Muka Jaka tampak sedikit murung, “Sekarang ada lagi yang mulai coba buka kebun sawit, padahal kan sawit makan banyak air, menurut saya mah kurang cocok nanam sawit di sini, nanti debet air Way Seputih bakal berkurang,” ujarnya dengan logat sunda yang terasa kental.
Zakaria (30-an) atau dipanggil Jaka, adalah Sekdes Desa Pekandangan, Kabupaten Lampung Tengah. Meski lahir dan besar di Lampung, namun leluhurnya dapat ditelusuri hingga tatar Sunda. Dia adalah turunan kedua para perantau yang menghuni Pekandangan, desa yang berbatasan langsung dengan Register 39, hutan lindung tempat mata air sungai Seputih atau Way Seputih berasal.
Way Seputih adalah sungai terpanjang dan terpenting sebagai sumber irigasi sawah wilayah Metro, Lampung Tengah. Sungai ini berujung hingga lahan basah Rawa Betik, yang berbatasan dengan TN Way Kambas dan laut Jawa.

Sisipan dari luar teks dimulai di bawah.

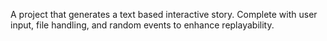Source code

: A project that generates a text based interactive story. Complete with user input, file handling, and random events to enhance replayability.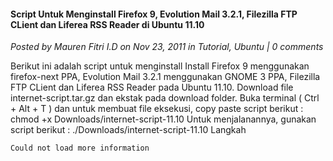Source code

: #### Script Untuk Menginstall Firefox 9, Evolution Mail 3.2.1, Filezilla FTP CLient dan Liferea RSS Reader di Ubuntu 11.10
_Posted by Mauren Fitri I.D on Nov 23, 2011 in Tutorial, Ubuntu | 0 comments_

Berikut ini adalah script untuk menginstall Install Firefox 9 menggunakan firefox-next PPA, Evolution Mail 3.2.1 menggunakan GNOME 3 PPA, Filezilla FTP CLient dan Liferea RSS Reader pada Ubuntu 11.10. Download file internet-script.tar.gz dan ekstak pada download folder. Buka terminal ( Ctrl + Alt + T ) dan untuk membuat file eksekusi, copy paste script berikut : chmod +x Downloads/internet-script-11.10 Untuk menjalanannya, gunakan script berikut : ./Downloads/internet-script-11.10 Langkah

`Could not load more information`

Sudah sepuluh tahun ini, Jaka dan rekan-rekan seperjuangannya jatuh bangun membangun hutan rakyat di lahan masyarakat. Dalam perjalanannya itu, puluhan ribu bibit kayu seperti sengon, jati putih, akasia telah ditanam olehnya dan rekan-rekannya. Tajuk pohon-pohon sekarang itu menaungi hijaunya desa-desa di kecamatan Pubian, Lampung Tengah.
Dari hasil kerja keras mereka, saat ini kecamatan Pubian dan tiga kecamatan lain di Lampung Tengah sohor sebagai pusat kayu tanaman rakyat. Terlebih lewat pembentukan Koperasi Comlog Giri Mukti Wana Tirta (GMWT), nama Lampung Tengah menjadi terkenal hingga tingkat nasional.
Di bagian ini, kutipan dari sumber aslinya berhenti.